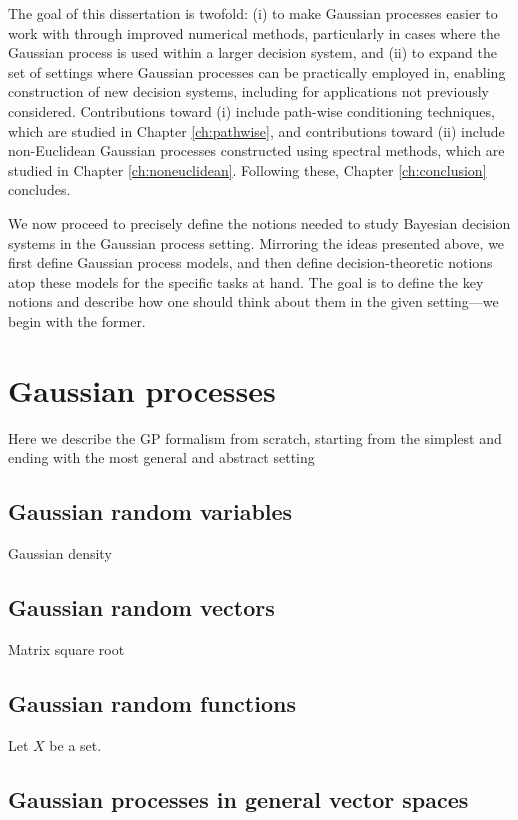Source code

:\documentclass[11pt]{book}
\begin{document}
The goal of this dissertation is twofold: (i) to make Gaussian processes easier to work with through improved numerical methods, particularly in cases where the Gaussian process is used within a larger decision system, and (ii) to expand the set of settings where Gaussian processes can be practically employed in, enabling construction of new decision systems, including for applications not previously considered.
Contributions toward (i) include path-wise conditioning techniques, which are studied in Chapter \ref{ch:pathwise}, and contributions toward (ii) include non-Euclidean Gaussian processes constructed using spectral methods, which are studied in Chapter \ref{ch:noneuclidean}.
Following these, Chapter \ref{ch:conclusion} concludes.

We now proceed to precisely define the notions needed to study Bayesian decision systems in the Gaussian process setting.
Mirroring the ideas presented above, we first define Gaussian process models, and then define decision-theoretic notions atop these models for the specific tasks at hand.
The goal is to define the key notions and describe how one should think about them in the given setting---we begin with the former.

\section{Gaussian processes}

Here we describe the GP formalism from scratch, starting from the simplest and ending with the most general and abstract setting

\subsection{Gaussian random variables}

Gaussian density

\subsection{Gaussian random vectors}

Matrix square root

\subsection{Gaussian random functions}

Let $X$ be a set. 

\subsection{Gaussian processes in general vector spaces}
\end{document}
------------------------
**Problem statement**
Exactly reproduce each entry, but drop the pictures.

**Output for this exercise**
Source code

:\documentclass[11pt]{book}
\begin{document}
The goal of this dissertation is twofold: (i) to make Gaussian processes easier to work with through improved numerical methods, particularly in cases where the Gaussian process is used within a larger decision system, and (ii) to expand the set of settings where Gaussian processes can be practically employed in, enabling construction of new decision systems, including for applications not previously considered.
Contributions toward (i) include path-wise conditioning techniques, which are studied in Chapter \ref{ch:pathwise}, and contributions toward (ii) include non-Euclidean Gaussian processes constructed using spectral methods, which are studied in Chapter \ref{ch:noneuclidean}.
Following these, Chapter \ref{ch:conclusion} concludes.

We now proceed to precisely define the notions needed to study Bayesian decision systems in the Gaussian process setting.
Mirroring the ideas presented above, we first define Gaussian process models, and then define decision-theoretic notions atop these models for the specific tasks at hand.
The goal is to define the key notions and describe how one should think about them in the given setting---we begin with the former.

\section{Gaussian processes}

Here we describe the GP formalism from scratch, starting from the simplest and ending with the most general and abstract setting

\subsection{Gaussian random variables}

Gaussian density

\subsection{Gaussian random vectors}

Matrix square root

\subsection{Gaussian random functions}

Let $X$ be a set. 

\subsection{Gaussian processes in general vector spaces}
\end{document}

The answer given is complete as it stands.